Un autre carton vous confirme que le chiffre ne représente pas l'année. 14 FE 14, jour fatidique où le lait n'est plus meilleur. Il vous semble avoir noté un rendez-vous ce jour-là... coiffeuse, dentiste, garage?
Vous cherchez le calendrier des yeux, mais il y a longtemps que vous n'en accrochez plus au mur. Le temps passe trop vite de toute façon, vous étiez encore à la page février rendu en juillet. C'est là qu'elles vous sautent aux yeux.
Les cannes rouge et blanc.
Elles traînent au bout du comptoir. Personne ne s'en sert depuis des mois. Pourtant, elles sont toujours là, si près de la poubelle que vous auriez pu les garrocher dedans d'un geste décidé et passer à autre chose. Vous avez même une petite pensée que si vous étiez parent, vous pourriez toujours vous justifier que les enfants les ont laissées là au cas où un lutin aveugle en aurait besoin... mais vous n'êtes pas parent.
Si vous l'étiez, vous vous imaginez que plus aucun vestige de Noël ne traînerait chez vous depuis longtemps.
Vous êtes en retard tout le temps, alors vaut mieux l'être pour une bonne cause cette fois. Celle d'étirer Noël pendant encore deux mois après la date Meilleur Avant. Parce que oui, ça aurait été meilleur avant, mais vous n'aviez pas une minute, vous aviez un horaire de travail inversement proportionnel aux vacances des autres. Alors, avec févrilité, vous savourez Noël jusqu'à sa date d'échéance, ou avant que le prochain hit commercial au calendrier vienne vous donner une nouvelle bonne raison d'ingurgiter du chocolat et du vin en abondance...

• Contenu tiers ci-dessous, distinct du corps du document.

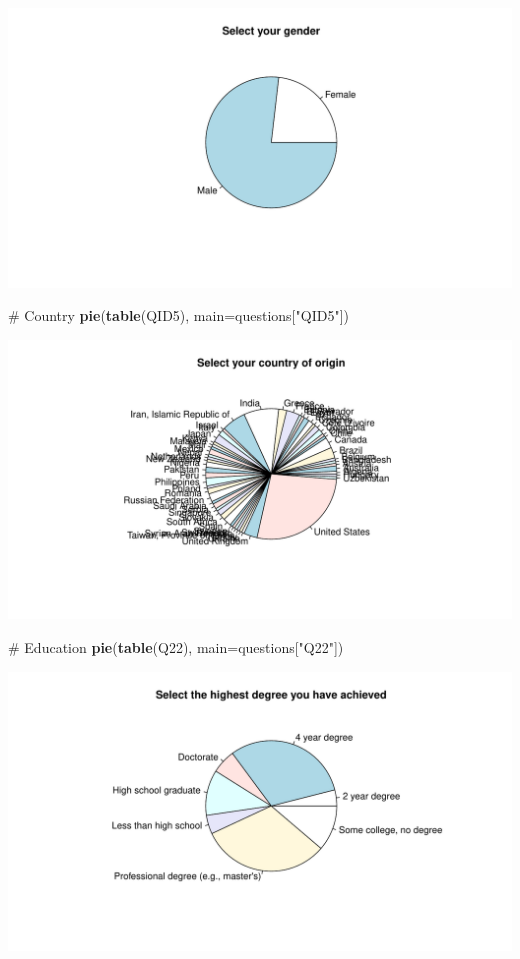 \documentclass[12pt, titlepage]{article}
\newenvironment{Shaded}{\begin{snugshade}}{\end{snugshade}}
\newcommand{\KeywordTok}[1]{\textcolor[rgb]{0.12,0.11,0.11}{\textbf{#1}}}
\newcommand{\DataTypeTok}[1]{\textcolor[rgb]{0.00,0.34,0.68}{#1}}
\newcommand{\StringTok}[1]{\textcolor[rgb]{0.75,0.01,0.01}{#1}}
\newcommand{\CommentTok}[1]{\textcolor[rgb]{0.54,0.53,0.53}{#1}}
\newcommand{\NormalTok}[1]{\textcolor[rgb]{0.12,0.11,0.11}{#1}}
\begin{document}
\includegraphics{report_survey_files/figure-latex/unnamed-chunk-2-2.pdf}

\begin{Shaded}
\begin{Highlighting}[]
\CommentTok{# Country}
\KeywordTok{pie}\NormalTok{(}\KeywordTok{table}\NormalTok{(QID5), }\DataTypeTok{main=}\NormalTok{questions[}\StringTok{"QID5"}\NormalTok{])}
\end{Highlighting}
\end{Shaded}

\includegraphics{report_survey_files/figure-latex/unnamed-chunk-2-3.pdf}

\begin{Shaded}
\begin{Highlighting}[]
\CommentTok{# Education}
\KeywordTok{pie}\NormalTok{(}\KeywordTok{table}\NormalTok{(Q22), }\DataTypeTok{main=}\NormalTok{questions[}\StringTok{"Q22"}\NormalTok{])}
\end{Highlighting}
\end{Shaded}

\includegraphics{report_survey_files/figure-latex/unnamed-chunk-2-4.pdf}
\end{document}
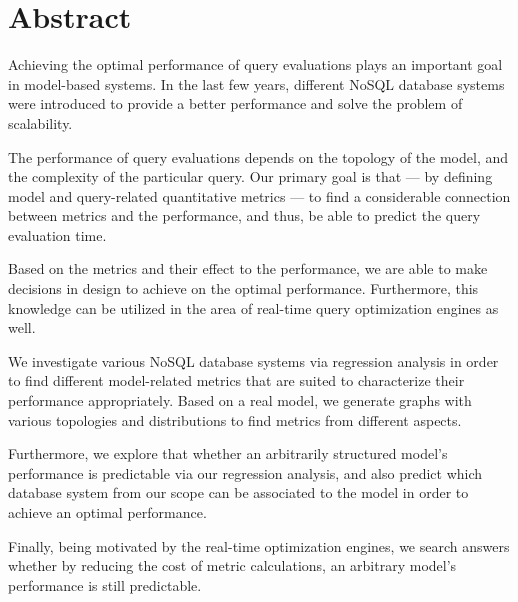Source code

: \vfill
{}
\englishParagraph


\chapter*{Abstract}
Achieving the optimal performance of query evaluations plays an important goal in model-based systems. In the last few years, different NoSQL database systems were introduced to provide a better performance and solve the problem of scalability.

The performance of query evaluations depends on the topology of the model, and the complexity of the particular query. Our primary goal is that --- by defining model and query-related quantitative metrics ---  to find a considerable connection between metrics and the performance, and thus, be able to predict the query evaluation time.

Based on the metrics and their effect to the performance, we are able to make decisions in design to achieve on the optimal performance. Furthermore, this knowledge can be utilized in the area of real-time query optimization engines as well.

We investigate various NoSQL database systems via regression analysis in order to find different model-related metrics that are suited to characterize their performance appropriately. Based on a real model, we generate graphs with various topologies and distributions to find metrics from different aspects.

Furthermore, we explore that whether an arbitrarily structured model's performance is predictable via our regression analysis, and also predict which database system from our scope can be associated to the model in order to achieve an optimal performance.

Finally, being motivated by the real-time optimization engines, we search answers whether by reducing the cost of metric calculations, an arbitrary model's performance is still predictable.


\vfill
\dolgozatnyelve
{}

\setcounter{romanPage}{\value{page}}
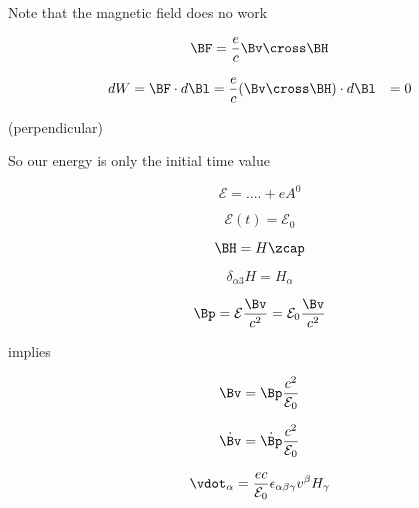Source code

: Note that the magnetic field does no work

\begin{equation}\label{eqn:relativisticElectrodynamicsT3:n}
\BF = \frac{e}{c} \Bv \cross \BH
\end{equation}

\begin{align*}
dW = 
\BF \cdot d\Bl
&=
\frac{e}{c} (\Bv \cross \BH) \cdot d\Bl
&= 0
\end{align*}

(perpendicular)

So our energy is only the initial time value

\begin{equation}\label{eqn:relativisticElectrodynamicsT3:n}
\mathcal{E} = .... + e A^0
\end{equation}

\begin{equation}\label{eqn:relativisticElectrodynamicsT3:n}
\mathcal{E}(t) = \mathcal{E}_0
\end{equation}

\begin{equation}\label{eqn:relativisticElectrodynamicsT3:n}
\BH = H \zcap
\end{equation}

\begin{equation}\label{eqn:relativisticElectrodynamicsT3:n}
\delta_{\alpha 3} H = H_\alpha
\end{equation}

\begin{equation}\label{eqn:relativisticElectrodynamicsT3:n}
\Bp = \mathcal{E} \frac{\Bv}{c^2} = \mathcal{E}_0 \frac{\Bv}{c^2}
\end{equation}

implies

\begin{equation}\label{eqn:relativisticElectrodynamicsT3:n}
\Bv = \Bp \frac{c^2}{\mathcal{E}_0}
\end{equation}

\begin{equation}\label{eqn:relativisticElectrodynamicsT3:n}
\dot{\Bv} = \dot{\Bp} \frac{c^2}{\mathcal{E}_0}
\end{equation}

\begin{equation}\label{eqn:relativisticElectrodynamicsT3:n}
\vdot_\alpha = \frac{e c}{\mathcal{E}_0} \epsilon_{\alpha \beta \gamma} v^\beta H_\gamma
\end{equation}

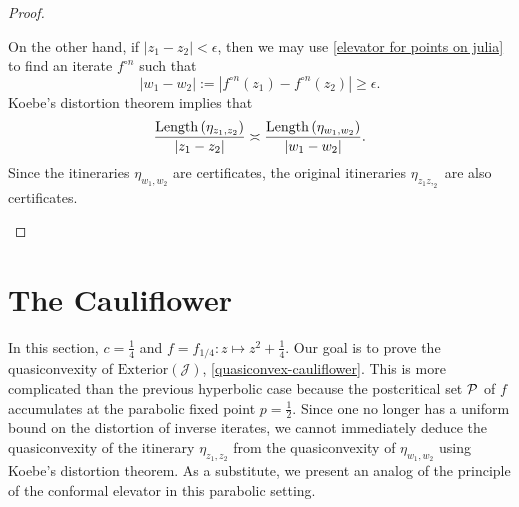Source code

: \begin{proof}
\begin{enumerate}[label=\normalfont(\roman*)]
On the other hand, if $\left|z_{1}-z_{2}\right|<\epsilon$, then
we may use  \cref{elevator for points on julia} to find an iterate $f^{\circ n}$ such that 
\begin{equation}
	|w_1-w_2|:=\left|f^{\circ n}(z_{1})-f^{\circ n}(z_{2})\right|\geq\epsilon.
\end{equation}
Koebe's distortion theorem implies that 
\begin{equation}
	\frac{\operatorname{Length}\left(\eta_{z_{1},z_{2}}\right)}{|z_1-z_2|}\asymp\frac{\operatorname{Length}\left(\eta_{w_1,w_2}\right)}{|w_1-w_2|}.
\end{equation}
Since the itineraries $\eta_{w_1,w_2}$ are certificates, the original itineraries $\eta_{z_1z,_2}$ are also certificates. 
\begin{comment}
By a distortion estimate
\begin{equation*}
\Length\left(\eta_{z_{0},z_{1}}\right)\asymp\frac{\Length\left(\eta_{w_0,w_1}\right)}{\left|\left(f^{\circ n}\right)'\left(\zeta\right)\right|}
\end{equation*}
 for some point $\zeta \in \mathcal{J}$. The denominator grows
with $n$ exponentially at rate $\theta$, while the numerator has
a bound of the form 
\[
\Length\left(\eta_{w_1,w_2}\right)\lesssim\left|w_1-w_2\right|\lesssim\theta^{n}\left|z_{1}-z_{2}\right|.
\]
Altogether 
\[
\Length\left(\eta_{z_{1},z_{2}}\right)\lesssim\frac{\theta^{n}\left|z_{1}-z_{2}\right|}{\theta^{n}}=\left|z_{1}-z_{2}\right|
\]
 so $\eta_{z_{1},z_{2}}$ is a quasiconvexity certificate.
\end{comment}
\end{enumerate}
\end{proof}

\section{The Cauliflower}
In this section, $c=\frac 14$ and $f=f_{1/4}: z\mapsto z^2+ \frac 14$.
Our goal is to prove the quasiconvexity of $\mathrm{Exterior}(\mathcal{J})$, \cref{quasiconvex-cauliflower}. This is more complicated than the previous hyperbolic case because the postcritical set $\operatorname{\mathcal P}$ of $f$ accumulates at the parabolic fixed point $p=\frac 12$. Since one no longer has a uniform bound on the distortion of inverse iterates, we cannot immediately deduce the quasiconvexity of the itinerary $\eta_{z_1,z_2}$ from the quasiconvexity of $\eta_{w_1,w_2}$ using Koebe's distortion theorem. As a substitute, we present an analog of the principle of the conformal elevator in this parabolic setting.

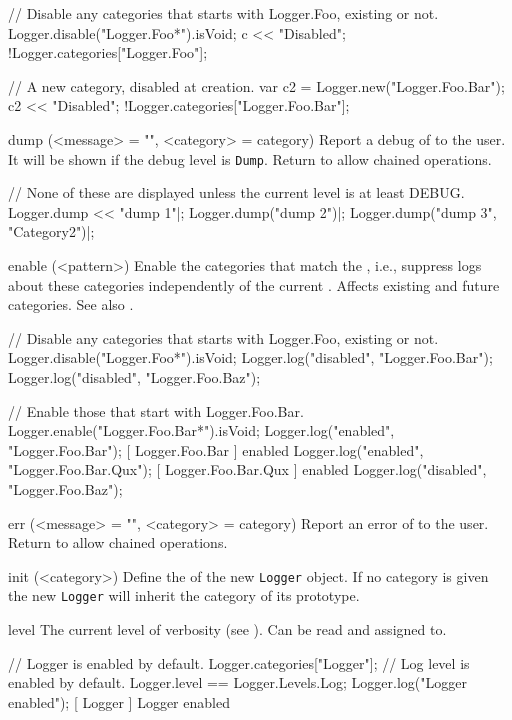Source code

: \begin{urbiscriptapi}
\begin{urbiassert}
// Disable any categories that starts with Logger.Foo, existing or not.
Logger.disable("Logger.Foo*").isVoid;
c << "Disabled";
!Logger.categories["Logger.Foo"];

// A new category, disabled at creation.
var c2 = Logger.new("Logger.Foo.Bar");
c2 << "Disabled";
!Logger.categories["Logger.Foo.Bar"];
\end{urbiassert}


\item[dump](<message> = "", <category> = category)%
  Report a debug  of  to the user. It will be
  shown if the debug level is \lstinline|Dump|. Return \this to allow
  chained operations.
\begin{urbiscript}
// None of these are displayed unless the current level is at least DEBUG.
Logger.dump << "dump 1"|;
Logger.dump("dump 2")|;
Logger.dump("dump 3", "Category2")|;
\end{urbiscript}


\item[enable](<pattern>)%
  Enable the categories that match the , i.e., suppress logs
  about these categories independently of the current .
  Affects existing and future categories.  See also .
\begin{urbiassert}
// Disable any categories that starts with Logger.Foo, existing or not.
Logger.disable("Logger.Foo*").isVoid;
Logger.log("disabled", "Logger.Foo.Bar");
Logger.log("disabled", "Logger.Foo.Baz");

// Enable those that start with Logger.Foo.Bar.
Logger.enable("Logger.Foo.Bar*").isVoid;
Logger.log("enabled", "Logger.Foo.Bar");
[    Logger.Foo.Bar     ] enabled
Logger.log("enabled", "Logger.Foo.Bar.Qux");
[  Logger.Foo.Bar.Qux   ] enabled
Logger.log("disabled", "Logger.Foo.Baz");
\end{urbiassert}


\item[err](<message> = "", <category> = category)%
  Report an error  of  to the user. Return \this
  to allow chained operations.


\item[init](<category>)%
  Define the  of the new \lstinline|Logger| object. If no
  category is given the new \lstinline|Logger| will inherit the category of
  its prototype.


\item[level]%
  The current level of verbosity (see ).  Can be read and
  assigned to.
\begin{urbiassert}
// Logger is enabled by default.
Logger.categories["Logger"];
// Log level is enabled by default.
Logger.level == Logger.Levels.Log;
Logger.log("Logger enabled");
[        Logger         ] Logger enabled


\end{urbiassert}
\end{urbiscriptapi}
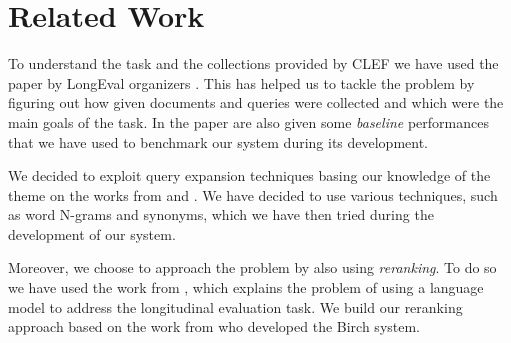 \section{Related Work}
\label{sec:related}

To understand the task and the collections provided by \ac{CLEF} we have used the paper by LongEval organizers \citet{galuvsvcakova2023longeval}. This has helped us to tackle the problem by figuring out how given documents and queries were collected and which were the main goals of the task. In the paper are also given some \emph{baseline} performances that we have used to benchmark our system during its development. 

We decided to exploit query expansion techniques basing our knowledge of the theme on the works from \citet{carpineto2012survey} and \citet{azad2019query}. We have decided to use various techniques, such as word N-grams and synonyms, which we have then tried during the development of our system.

Moreover, we choose to approach the problem by also using \emph{reranking}. To do so we have used the work from \citet{alkhalifa2022building}, which explains the problem of using a language model to address the longitudinal evaluation task. We build our reranking approach based on the work from \citet{Birch} who developed the Birch system.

Curieux à quel point les ingrédients sont les mêmes pour célébrer ou pour oublier la Satin-Valentin.
Alors vous sortez la recette de biscuits au chocolat blanc et aux cannes en bonbon de Ricardo.
Pis comme les biscuits, c'est bon avec du lait...
Pis comme le rouge et le blanc mélangés, ça fait rose...
Bin ça met du satin sur les aspérités de février.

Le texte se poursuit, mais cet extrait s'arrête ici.